Au milieu du Village d’Aigues-Vertes gît un homme allongé sur le sol, emmitouflé dans un sac de couchage: «Cette statue, c’était moi avant. J’étais fatigué et triste, mais maintenant je suis bien dans ma tête.» Devant cette sculpture de l’artiste Fabrice Gygi, Amir Benhassine se remémore un passé partagé entre la France et la Tunisie, qu’il considère lui-même comme mélancolique. Il évoque une période qui semble maintenant lointaine, les personnes qui ont compté pour lui, mais aussi où il se trouve et comment il se sent aujourd’hui. C’est peut-être ça la force d’une œuvre: évoquer des sentiments, raviver des souvenirs, puis mettre des mots sur des sensations et les partager.
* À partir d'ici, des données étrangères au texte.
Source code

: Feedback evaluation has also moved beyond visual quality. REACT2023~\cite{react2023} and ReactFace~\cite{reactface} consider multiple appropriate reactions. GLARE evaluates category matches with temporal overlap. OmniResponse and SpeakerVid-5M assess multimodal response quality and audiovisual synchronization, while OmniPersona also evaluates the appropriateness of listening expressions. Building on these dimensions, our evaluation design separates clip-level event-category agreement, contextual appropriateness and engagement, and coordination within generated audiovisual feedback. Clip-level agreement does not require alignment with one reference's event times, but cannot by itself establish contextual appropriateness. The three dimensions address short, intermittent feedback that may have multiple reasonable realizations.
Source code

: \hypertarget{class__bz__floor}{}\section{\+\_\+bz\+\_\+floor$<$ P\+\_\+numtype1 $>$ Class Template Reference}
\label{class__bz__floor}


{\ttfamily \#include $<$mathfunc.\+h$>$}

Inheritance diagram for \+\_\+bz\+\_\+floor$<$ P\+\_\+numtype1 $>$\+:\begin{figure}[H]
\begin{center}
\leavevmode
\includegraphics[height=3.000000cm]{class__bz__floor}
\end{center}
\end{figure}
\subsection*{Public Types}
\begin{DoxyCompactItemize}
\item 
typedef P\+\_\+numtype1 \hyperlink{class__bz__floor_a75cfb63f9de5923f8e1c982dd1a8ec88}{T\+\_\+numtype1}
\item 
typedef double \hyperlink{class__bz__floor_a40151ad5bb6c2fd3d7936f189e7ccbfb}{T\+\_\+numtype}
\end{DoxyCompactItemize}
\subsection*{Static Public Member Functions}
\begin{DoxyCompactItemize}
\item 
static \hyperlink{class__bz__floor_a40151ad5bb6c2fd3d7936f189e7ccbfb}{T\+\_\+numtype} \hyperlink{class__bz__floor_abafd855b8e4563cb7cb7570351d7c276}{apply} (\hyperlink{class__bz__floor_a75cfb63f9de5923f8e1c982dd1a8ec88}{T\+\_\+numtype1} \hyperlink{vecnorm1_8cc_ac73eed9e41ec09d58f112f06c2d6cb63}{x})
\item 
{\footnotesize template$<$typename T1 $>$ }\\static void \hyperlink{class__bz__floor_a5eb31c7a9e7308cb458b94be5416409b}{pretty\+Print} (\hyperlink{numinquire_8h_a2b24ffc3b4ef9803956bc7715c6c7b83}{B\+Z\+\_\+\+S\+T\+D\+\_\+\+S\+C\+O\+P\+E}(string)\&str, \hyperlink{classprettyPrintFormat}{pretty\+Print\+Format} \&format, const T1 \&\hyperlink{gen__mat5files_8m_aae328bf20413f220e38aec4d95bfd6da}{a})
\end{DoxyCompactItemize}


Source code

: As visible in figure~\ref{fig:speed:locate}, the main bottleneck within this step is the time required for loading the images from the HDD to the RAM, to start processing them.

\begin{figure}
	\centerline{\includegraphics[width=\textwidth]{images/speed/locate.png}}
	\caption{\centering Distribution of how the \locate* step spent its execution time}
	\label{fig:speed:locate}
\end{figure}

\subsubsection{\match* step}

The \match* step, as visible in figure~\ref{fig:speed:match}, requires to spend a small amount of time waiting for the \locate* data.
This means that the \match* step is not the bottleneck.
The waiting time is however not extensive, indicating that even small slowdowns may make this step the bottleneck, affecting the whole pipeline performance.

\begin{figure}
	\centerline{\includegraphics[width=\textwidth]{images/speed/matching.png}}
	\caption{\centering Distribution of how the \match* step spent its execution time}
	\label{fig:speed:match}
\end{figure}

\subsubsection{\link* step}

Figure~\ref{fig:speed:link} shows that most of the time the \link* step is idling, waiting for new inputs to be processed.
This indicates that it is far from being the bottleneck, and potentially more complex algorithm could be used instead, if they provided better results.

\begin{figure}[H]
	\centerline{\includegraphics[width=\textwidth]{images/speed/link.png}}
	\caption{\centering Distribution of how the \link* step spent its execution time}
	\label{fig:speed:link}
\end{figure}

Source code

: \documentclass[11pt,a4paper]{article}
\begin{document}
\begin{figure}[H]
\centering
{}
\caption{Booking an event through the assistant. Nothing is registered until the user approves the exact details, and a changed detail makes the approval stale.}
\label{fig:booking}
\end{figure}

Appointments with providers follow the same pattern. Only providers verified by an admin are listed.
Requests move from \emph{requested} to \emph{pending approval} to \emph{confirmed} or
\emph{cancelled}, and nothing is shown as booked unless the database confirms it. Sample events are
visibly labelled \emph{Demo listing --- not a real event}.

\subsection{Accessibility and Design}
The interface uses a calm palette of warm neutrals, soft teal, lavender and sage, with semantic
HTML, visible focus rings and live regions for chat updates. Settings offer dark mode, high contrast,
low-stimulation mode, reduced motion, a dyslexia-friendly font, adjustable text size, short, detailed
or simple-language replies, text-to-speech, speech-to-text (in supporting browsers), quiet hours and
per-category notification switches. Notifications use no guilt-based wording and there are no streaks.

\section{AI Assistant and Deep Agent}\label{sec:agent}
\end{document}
Amir Benhassine fait partie du groupe de cinq bénéficiaires ayant participé au projet Art Truck, une collaboration entre l’association de médiation culturelle Destination 27 et le Fond municipal d’art contemporain de la ville de Genève (FMAC). Cette exposition itinérante permet à des populations n’ayant que peu accès à des institutions culturelles de se frotter à la palette d’émotions que peut procurer une statue, un tableau, un dessin. Mais le projet va plus loin que de simplement exposer des œuvres au centre d’Aigues-Vertes, accueillant des personnes avec une déficience intellectuelle. Impliquer concrètement les Villageois, résidents à temps complet, et les Compagnons, habitant à l’extérieur, dans l’organisation de cet événement, voilà le maître mot d’Art Truck.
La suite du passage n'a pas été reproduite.